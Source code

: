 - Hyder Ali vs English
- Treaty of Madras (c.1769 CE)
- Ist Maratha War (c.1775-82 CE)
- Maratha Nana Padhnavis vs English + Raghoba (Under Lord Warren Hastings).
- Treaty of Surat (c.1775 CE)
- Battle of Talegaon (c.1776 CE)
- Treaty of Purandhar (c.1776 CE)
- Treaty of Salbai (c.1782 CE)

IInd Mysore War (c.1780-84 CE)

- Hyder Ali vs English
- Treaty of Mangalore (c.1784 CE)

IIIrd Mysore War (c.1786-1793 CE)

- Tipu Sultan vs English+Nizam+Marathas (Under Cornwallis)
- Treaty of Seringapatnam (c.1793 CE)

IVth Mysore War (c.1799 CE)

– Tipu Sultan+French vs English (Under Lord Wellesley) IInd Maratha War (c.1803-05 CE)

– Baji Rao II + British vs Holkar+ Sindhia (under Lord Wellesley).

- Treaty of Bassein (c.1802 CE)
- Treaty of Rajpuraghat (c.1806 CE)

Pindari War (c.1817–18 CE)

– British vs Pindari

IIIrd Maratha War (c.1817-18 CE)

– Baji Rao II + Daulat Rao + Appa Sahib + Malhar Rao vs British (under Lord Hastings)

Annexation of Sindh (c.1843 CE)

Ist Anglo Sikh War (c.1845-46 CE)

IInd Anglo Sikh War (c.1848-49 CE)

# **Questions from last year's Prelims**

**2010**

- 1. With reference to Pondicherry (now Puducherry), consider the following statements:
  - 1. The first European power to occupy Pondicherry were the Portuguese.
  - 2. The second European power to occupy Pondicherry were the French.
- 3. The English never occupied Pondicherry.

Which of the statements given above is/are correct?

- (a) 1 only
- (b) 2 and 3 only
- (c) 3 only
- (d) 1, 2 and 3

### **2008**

==

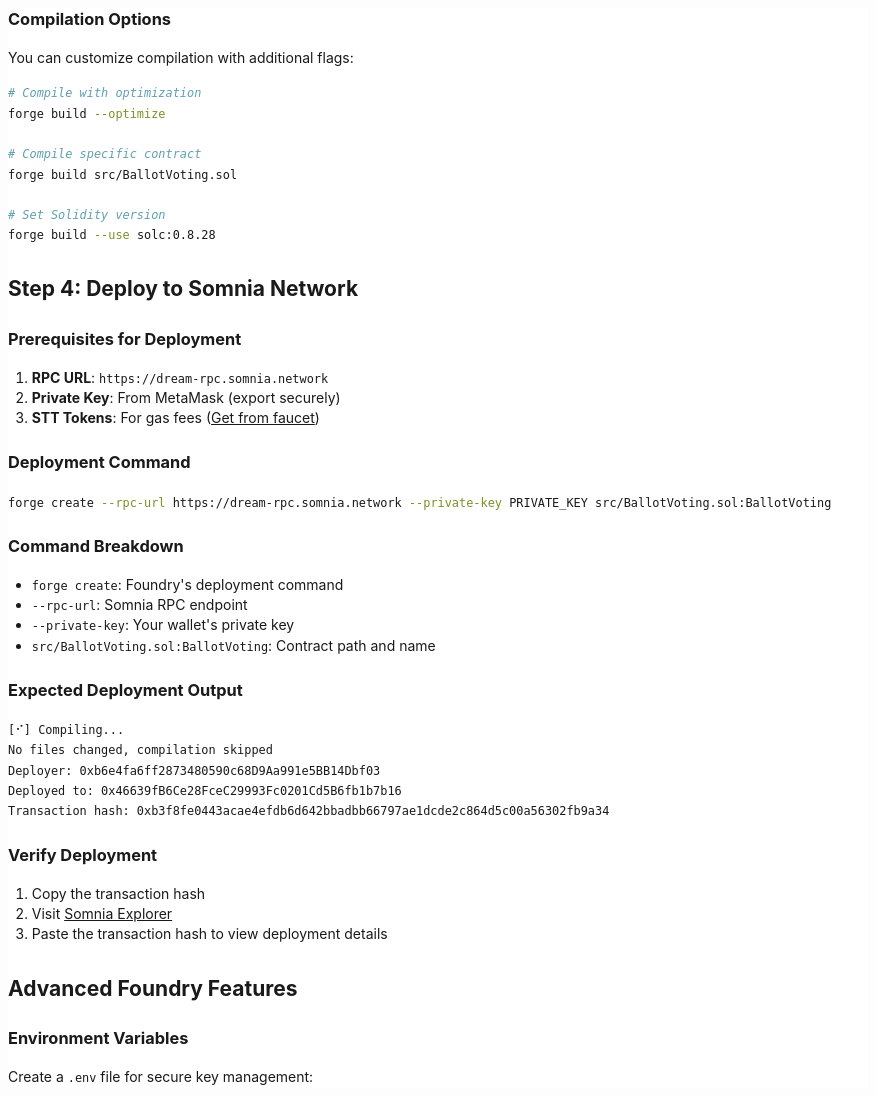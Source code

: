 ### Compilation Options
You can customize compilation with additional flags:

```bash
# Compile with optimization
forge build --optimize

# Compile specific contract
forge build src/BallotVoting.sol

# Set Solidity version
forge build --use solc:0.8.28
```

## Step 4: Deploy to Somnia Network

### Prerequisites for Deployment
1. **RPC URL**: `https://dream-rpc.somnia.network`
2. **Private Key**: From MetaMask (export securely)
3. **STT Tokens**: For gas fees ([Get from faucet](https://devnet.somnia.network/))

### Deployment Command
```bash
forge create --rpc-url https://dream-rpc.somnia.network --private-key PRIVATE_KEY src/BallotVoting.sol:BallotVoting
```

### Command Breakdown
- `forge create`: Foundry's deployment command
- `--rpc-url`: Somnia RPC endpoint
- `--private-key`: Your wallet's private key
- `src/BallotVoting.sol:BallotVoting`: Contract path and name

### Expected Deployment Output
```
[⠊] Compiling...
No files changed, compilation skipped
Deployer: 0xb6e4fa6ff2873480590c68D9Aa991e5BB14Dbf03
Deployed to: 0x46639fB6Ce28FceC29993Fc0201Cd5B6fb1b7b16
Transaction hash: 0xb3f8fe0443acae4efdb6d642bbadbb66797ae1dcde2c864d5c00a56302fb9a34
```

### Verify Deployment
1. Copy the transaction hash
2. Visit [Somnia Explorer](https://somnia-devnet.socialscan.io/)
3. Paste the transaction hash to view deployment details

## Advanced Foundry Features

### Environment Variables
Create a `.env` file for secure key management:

--

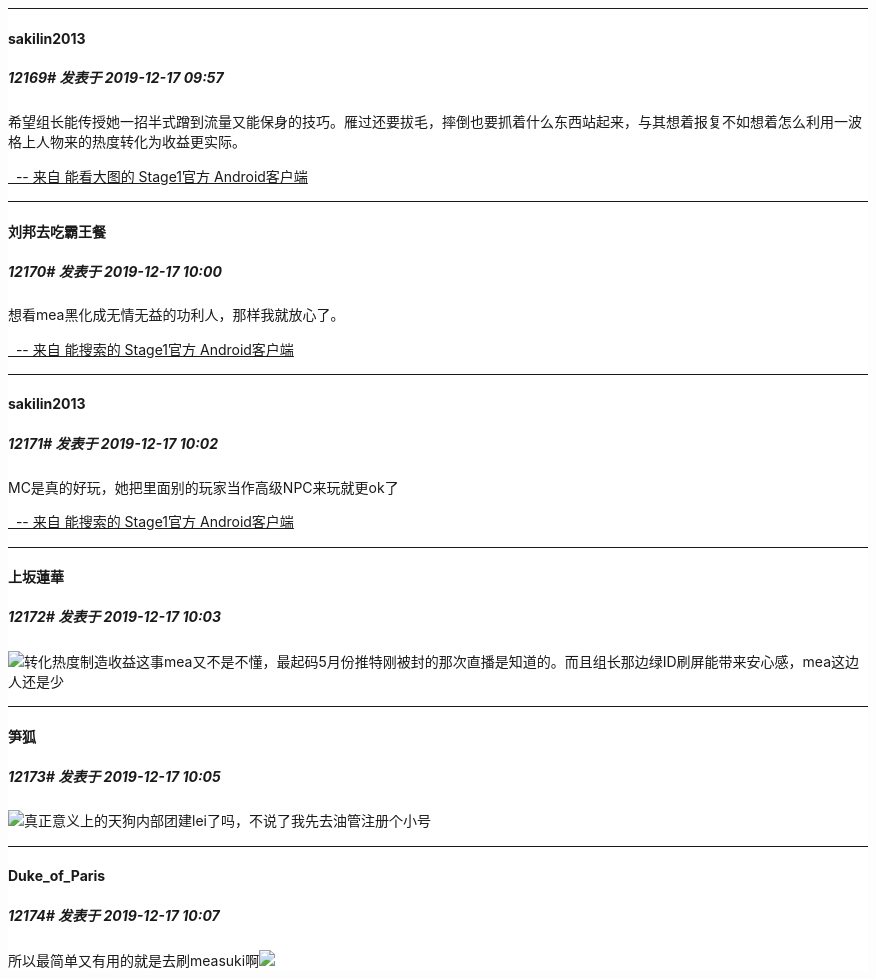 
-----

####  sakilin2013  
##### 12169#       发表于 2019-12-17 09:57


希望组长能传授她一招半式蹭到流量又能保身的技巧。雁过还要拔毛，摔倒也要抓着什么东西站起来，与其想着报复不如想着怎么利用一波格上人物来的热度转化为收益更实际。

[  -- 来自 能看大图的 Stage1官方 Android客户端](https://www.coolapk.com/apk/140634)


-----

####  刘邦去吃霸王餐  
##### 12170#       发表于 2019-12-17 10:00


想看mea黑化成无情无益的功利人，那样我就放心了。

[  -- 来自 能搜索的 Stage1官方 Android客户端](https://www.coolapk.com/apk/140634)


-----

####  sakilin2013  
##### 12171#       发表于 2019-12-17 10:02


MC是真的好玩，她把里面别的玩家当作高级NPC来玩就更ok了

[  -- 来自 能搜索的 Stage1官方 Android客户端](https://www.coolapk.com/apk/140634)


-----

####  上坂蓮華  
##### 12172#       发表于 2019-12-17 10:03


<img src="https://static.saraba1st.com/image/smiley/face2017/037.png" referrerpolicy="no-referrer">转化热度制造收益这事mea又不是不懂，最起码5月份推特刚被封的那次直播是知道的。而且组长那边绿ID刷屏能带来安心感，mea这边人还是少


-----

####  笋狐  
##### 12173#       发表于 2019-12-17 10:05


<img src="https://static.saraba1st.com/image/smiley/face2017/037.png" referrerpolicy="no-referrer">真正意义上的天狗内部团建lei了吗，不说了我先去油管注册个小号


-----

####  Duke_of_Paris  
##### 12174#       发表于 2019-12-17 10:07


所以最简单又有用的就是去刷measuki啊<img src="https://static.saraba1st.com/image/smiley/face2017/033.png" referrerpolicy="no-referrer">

● What is required: How many lines in the entries contain the string "Anglo"? Give the number only.

● Output of the task: 2